More signs inflation is easing 

As for the data the Federal Reserve is watching, "the latest inflation prints showed a further easing in price pressures, most notably at the headline level," says Phillip Colmar, partner and global strategist of MRB Partners. This, he adds, "provided some flexibility for the Fed to take a breather at today's meeting."

Indeed, this morning's producer price index (PPI), which measures what businesses are charging suppliers for goods, painted a similar picture to yesterday's consumer price index (CPI). Specifically, the Bureau of Labor Statistics said earlier that its PPI fell 0.3% month-over-month in May, while core PPI, which excludes volatile food and energy prices, was unchanged. Both figures were improvements over the increases seen in April. 

Investors shouldn't get too excited, however, considering that most of the decline in the headline PPI reading came amid a big drop in gasoline and diesel prices, says Bill Adams, chief economist for Comerica Bank.
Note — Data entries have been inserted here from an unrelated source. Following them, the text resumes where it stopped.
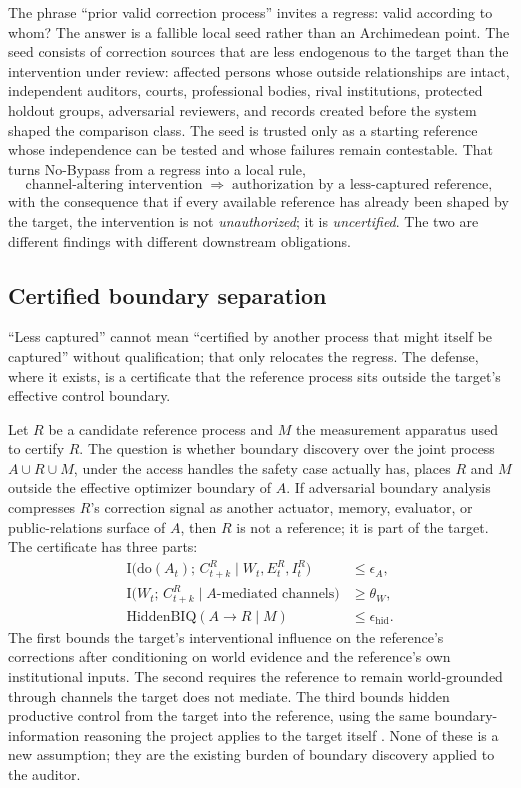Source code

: \documentclass[11pt]{article}
\theoremstyle{remark}
\newcommand{\MI}{\mathrm{I}}
\begin{document}
The phrase ``prior valid correction process'' invites a regress: valid according to whom? The answer is a fallible local seed rather than an Archimedean point. The seed consists of correction sources that are less endogenous to the target than the intervention under review: affected persons whose outside relationships are intact, independent auditors, courts, professional bodies, rival institutions, protected holdout groups, adversarial reviewers, and records created before the system shaped the comparison class. The seed is trusted only as a starting reference whose independence can be tested and whose failures remain contestable. That turns No-Bypass from a regress into a local rule,
\[
\text{channel-altering intervention}\;\Longrightarrow\;\text{authorization by a less-captured reference},
\]
with the consequence that if every available reference has already been shaped by the target, the intervention is not \emph{unauthorized}; it is \emph{uncertified}. The two are different findings with different downstream obligations.

\subsection{Certified boundary separation}
\label{sec:separation}

``Less captured'' cannot mean ``certified by another process that might itself be captured'' without qualification; that only relocates the regress. The defense, where it exists, is a certificate that the reference process sits outside the target's effective control boundary.

Let $R$ be a candidate reference process and $M$ the measurement apparatus used to certify $R$. The question is whether boundary discovery over the joint process $A\cup R\cup M$, under the access handles the safety case actually has, places $R$ and $M$ outside the effective optimizer boundary of $A$. If adversarial boundary analysis compresses $R$'s correction signal as another actuator, memory, evaluator, or public-relations surface of $A$, then $R$ is not a reference; it is part of the target. The certificate has three parts:
\begin{align}
\MI\bigl(\mathrm{do}(A_t);\,C^R_{t+k}\;\big|\;W_t,E^R_t,I^R_t\bigr) &\le \epsilon_A, \label{eq:sep1}\\
\MI\bigl(W_t;\,C^R_{t+k}\;\big|\;A\text{-mediated channels}\bigr) &\ge \theta_W, \label{eq:sep2}\\
\mathrm{HiddenBIQ}(A\to R\mid M) &\le \epsilon_{\mathrm{hid}}. \label{eq:sep3}
\end{align}
The first bounds the target's interventional influence on the reference's corrections after conditioning on world evidence and the reference's own institutional inputs. The second requires the reference to remain world-grounded through channels the target does not mediate. The third bounds hidden productive control from the target into the reference, using the same boundary-information reasoning the project applies to the target itself \parencite{zarncke2025uad,zarncke2025biq}. None of these is a new assumption; they are the existing burden of boundary discovery applied to the auditor.
\end{document}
Still, the fact that producer prices are indeed cooling is encouraging. "The faster inflation comes down, the earlier the Fed can take their foot off the brake, and the sooner economic growth can pick up again," Adams says.

Following today's policy statement – and Powell's expectations that July will be a "live" meeting –  interest rate traders assign a 64.5% probability of a rate hike at the next Fed meeting, up from 50% one week ago.

As for the major indexes, the Nasdaq Composite was down nearly 0.8% in the aftermath of the Fed announcement before ending with a 0.4% gain at 13,626. The S&P 500 rose 0.1% to 4,372.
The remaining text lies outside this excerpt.